Mason & I got back from our road trips with my family Monday afternoon. We ended up spending 7 days away from home to be with my grandmother at the nursing home in Sparta, TN and in Waynesville & Clyde, NC for a few days at my uncle's funeral. It was an emotional, exhausting week, but we were so blessed to be surrouded by our wonderful, HUGE family! I was reunited with cousins, 2nd cousins, and 3rd cousins who I had not seen in YEARS and most of them had not even met Mason. We were so sad to be away from Marc and I know Marc missed his baby more than words can say, but I really needed to be there with my family during all of this.
We buried my uncle on a super cold, rainy fall day in the middle of God's beautiful mountains. It was an outside military service by the grave.

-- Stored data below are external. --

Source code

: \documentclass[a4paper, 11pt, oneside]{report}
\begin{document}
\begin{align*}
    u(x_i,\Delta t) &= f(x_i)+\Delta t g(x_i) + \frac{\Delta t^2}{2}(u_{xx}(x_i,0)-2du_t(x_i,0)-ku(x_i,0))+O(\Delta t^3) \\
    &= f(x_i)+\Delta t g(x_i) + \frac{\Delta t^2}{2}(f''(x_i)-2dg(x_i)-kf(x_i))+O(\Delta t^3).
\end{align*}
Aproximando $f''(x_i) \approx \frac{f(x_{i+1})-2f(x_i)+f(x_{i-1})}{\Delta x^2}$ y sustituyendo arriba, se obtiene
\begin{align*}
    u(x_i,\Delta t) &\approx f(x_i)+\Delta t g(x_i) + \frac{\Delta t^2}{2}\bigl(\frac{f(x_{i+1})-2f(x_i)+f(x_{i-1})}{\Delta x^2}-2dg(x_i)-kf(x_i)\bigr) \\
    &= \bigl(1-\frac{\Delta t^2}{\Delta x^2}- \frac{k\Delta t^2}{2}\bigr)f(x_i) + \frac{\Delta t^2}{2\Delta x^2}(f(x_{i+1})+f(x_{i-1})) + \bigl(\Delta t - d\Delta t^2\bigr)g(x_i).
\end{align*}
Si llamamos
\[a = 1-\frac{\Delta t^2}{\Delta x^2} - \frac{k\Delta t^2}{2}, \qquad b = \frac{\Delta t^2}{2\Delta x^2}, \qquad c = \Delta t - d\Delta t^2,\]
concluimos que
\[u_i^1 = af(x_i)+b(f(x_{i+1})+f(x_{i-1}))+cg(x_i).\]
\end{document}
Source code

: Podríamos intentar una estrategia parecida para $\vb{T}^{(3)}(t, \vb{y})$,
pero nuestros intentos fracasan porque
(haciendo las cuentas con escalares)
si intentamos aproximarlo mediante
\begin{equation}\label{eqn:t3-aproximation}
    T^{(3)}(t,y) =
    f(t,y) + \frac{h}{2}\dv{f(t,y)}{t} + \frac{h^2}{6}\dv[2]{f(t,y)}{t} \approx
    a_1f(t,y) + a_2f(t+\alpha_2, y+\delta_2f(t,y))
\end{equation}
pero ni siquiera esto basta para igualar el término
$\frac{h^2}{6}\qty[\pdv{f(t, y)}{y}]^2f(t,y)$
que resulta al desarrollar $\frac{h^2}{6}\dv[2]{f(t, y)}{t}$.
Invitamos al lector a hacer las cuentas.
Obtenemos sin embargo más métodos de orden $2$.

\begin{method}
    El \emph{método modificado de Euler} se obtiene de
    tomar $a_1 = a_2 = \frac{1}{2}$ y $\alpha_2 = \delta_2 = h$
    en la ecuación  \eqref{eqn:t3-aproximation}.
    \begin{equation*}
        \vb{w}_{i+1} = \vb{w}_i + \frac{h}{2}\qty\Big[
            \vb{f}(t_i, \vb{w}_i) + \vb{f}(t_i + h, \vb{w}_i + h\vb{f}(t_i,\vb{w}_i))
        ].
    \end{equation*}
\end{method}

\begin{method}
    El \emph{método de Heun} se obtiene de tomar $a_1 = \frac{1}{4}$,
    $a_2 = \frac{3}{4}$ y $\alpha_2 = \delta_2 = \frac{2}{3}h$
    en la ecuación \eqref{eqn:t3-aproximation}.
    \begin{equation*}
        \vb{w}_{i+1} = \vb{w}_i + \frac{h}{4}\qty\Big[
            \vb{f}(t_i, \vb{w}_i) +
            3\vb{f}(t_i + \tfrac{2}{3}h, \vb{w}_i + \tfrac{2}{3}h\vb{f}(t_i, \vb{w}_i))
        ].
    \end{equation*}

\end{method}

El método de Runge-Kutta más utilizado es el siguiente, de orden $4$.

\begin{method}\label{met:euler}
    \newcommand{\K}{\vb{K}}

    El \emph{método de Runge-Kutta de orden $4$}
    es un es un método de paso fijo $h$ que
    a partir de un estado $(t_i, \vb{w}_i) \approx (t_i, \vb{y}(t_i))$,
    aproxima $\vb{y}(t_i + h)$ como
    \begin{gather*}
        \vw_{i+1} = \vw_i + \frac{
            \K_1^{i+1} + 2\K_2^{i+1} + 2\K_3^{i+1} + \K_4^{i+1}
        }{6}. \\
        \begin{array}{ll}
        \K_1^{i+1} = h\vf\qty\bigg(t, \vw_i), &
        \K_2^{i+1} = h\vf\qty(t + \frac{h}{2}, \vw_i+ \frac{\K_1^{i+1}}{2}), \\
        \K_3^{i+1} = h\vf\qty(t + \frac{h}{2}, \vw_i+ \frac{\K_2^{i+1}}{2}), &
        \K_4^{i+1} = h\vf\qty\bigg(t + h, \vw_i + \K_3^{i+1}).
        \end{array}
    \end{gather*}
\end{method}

The moment the 2 soldiers handed my Aunt Bea the American flag, was the most surreal moment. Aunt Bea seemed so strong, but I know she's just still in shock. She had so much to think about at once... selling their house in Sparta, TN, moving to the new house in Clyde, NC, selling their cars, taking care of financial stuff, her mother dying in the nursing home, and losing the love of her life for 55 years. I just could not imagine. Her 4 children, grandchildren, and great-grandchildren were right by her side. My uncle became a Christian a few years ago, so we are at peace that he is in Heaven. His body is COMPLETELY whole again! Praise God! His suffering is over. I know it will hurt for a long time, walking into the living room and not seeing him with his oxygen tank sitting in his recliner, but Aunt Bea knows Uncle Everett is exactly where he is supposed to be.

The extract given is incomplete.